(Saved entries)
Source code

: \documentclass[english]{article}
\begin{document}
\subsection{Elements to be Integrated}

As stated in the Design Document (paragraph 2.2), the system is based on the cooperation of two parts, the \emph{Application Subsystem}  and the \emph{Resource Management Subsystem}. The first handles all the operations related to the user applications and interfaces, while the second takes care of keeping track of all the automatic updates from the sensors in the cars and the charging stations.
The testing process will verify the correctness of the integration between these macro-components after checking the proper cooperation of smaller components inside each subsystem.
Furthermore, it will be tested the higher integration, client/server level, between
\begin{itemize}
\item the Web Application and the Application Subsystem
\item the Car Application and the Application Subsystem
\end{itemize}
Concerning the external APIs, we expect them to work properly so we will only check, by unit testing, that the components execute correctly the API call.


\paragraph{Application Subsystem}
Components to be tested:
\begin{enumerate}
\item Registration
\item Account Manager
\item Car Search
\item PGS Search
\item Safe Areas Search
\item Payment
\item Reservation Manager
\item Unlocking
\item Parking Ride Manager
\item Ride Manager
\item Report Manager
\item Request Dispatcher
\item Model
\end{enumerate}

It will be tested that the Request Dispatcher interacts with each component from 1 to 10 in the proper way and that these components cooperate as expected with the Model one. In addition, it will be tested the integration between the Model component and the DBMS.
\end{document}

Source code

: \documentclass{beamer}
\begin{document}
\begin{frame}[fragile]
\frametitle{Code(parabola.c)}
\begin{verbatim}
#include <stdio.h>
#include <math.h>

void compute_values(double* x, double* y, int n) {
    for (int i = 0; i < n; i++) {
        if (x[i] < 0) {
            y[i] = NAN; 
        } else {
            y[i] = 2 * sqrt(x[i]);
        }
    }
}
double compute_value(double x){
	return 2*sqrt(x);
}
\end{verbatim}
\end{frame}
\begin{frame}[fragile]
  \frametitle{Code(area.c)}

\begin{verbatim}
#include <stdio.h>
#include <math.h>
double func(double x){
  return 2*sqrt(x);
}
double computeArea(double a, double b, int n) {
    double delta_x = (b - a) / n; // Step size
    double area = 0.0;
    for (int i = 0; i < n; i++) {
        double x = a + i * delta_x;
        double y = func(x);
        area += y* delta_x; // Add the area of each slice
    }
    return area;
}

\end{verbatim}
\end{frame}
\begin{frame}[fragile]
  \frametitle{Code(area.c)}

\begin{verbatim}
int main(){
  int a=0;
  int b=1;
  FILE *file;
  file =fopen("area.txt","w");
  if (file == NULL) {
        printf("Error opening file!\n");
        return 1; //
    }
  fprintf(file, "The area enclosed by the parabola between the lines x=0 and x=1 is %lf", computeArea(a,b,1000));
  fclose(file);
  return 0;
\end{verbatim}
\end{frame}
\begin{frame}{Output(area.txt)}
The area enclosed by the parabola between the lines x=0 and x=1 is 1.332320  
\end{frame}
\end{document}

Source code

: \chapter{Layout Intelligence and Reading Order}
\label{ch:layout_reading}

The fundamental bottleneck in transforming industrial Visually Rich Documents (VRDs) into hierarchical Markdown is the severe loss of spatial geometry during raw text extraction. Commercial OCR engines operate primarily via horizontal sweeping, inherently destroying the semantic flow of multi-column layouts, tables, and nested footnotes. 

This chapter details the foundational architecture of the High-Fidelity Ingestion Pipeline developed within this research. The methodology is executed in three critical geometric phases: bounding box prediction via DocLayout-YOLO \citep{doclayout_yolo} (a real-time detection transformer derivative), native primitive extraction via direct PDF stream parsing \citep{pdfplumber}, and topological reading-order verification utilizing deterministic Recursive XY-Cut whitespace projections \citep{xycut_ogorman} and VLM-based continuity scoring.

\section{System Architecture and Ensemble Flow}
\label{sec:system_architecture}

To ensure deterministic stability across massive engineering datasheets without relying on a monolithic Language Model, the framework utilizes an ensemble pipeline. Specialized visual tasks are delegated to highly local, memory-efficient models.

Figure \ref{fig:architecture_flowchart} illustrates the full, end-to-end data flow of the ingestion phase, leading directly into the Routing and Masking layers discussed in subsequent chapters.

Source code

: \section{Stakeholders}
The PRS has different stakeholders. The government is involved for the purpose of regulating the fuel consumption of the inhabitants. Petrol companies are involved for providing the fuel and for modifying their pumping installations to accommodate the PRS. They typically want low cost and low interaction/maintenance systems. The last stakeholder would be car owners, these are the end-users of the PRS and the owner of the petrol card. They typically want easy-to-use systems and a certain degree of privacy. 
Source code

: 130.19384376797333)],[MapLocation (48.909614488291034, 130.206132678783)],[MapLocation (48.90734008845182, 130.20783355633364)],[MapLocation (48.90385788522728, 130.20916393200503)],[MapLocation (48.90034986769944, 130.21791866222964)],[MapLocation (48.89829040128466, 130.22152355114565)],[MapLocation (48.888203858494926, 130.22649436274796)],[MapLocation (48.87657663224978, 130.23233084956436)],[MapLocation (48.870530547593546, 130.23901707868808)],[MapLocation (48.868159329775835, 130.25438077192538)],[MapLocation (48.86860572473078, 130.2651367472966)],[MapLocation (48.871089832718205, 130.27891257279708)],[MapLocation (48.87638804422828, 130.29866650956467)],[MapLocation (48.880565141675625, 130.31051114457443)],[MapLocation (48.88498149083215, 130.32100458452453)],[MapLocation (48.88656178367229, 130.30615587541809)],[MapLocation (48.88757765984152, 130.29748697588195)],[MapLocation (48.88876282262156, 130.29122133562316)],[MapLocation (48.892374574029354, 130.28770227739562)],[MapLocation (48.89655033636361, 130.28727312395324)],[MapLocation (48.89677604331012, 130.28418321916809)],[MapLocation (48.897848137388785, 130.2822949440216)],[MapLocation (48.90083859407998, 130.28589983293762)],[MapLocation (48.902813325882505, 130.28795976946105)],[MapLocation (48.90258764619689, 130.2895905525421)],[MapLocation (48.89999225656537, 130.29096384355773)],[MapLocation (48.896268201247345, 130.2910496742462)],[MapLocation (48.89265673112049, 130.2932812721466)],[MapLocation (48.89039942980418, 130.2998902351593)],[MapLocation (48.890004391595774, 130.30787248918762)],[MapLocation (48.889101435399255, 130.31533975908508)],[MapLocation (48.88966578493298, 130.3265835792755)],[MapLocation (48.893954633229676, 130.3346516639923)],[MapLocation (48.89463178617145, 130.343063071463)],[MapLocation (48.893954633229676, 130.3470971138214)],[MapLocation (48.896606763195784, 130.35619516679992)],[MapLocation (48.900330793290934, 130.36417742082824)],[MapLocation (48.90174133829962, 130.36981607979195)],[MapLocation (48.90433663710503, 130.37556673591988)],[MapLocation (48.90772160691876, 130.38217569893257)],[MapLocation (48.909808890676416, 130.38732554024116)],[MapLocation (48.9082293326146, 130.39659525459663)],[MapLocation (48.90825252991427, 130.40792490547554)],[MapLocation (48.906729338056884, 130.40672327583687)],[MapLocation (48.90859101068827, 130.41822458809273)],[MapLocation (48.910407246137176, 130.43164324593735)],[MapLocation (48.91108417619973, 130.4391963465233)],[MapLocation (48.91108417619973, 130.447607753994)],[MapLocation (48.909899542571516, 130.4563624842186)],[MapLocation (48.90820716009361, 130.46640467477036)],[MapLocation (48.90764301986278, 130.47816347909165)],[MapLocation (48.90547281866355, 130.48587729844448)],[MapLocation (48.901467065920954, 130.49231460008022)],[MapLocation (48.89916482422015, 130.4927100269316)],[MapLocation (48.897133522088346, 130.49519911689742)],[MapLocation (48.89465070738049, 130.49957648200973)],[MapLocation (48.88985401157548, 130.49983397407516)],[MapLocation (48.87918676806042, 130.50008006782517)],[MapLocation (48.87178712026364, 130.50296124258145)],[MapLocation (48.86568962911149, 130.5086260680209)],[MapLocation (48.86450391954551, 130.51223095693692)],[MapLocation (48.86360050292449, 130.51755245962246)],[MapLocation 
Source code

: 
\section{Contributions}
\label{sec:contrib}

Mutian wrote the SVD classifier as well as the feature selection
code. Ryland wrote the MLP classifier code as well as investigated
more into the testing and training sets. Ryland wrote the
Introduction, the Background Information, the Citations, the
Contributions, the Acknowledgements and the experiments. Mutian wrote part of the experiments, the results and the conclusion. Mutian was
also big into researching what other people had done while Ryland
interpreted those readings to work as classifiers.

* **Task item**
Reply with nothing but the number of lines in the entries that include "sqrt".

* **Result below**
3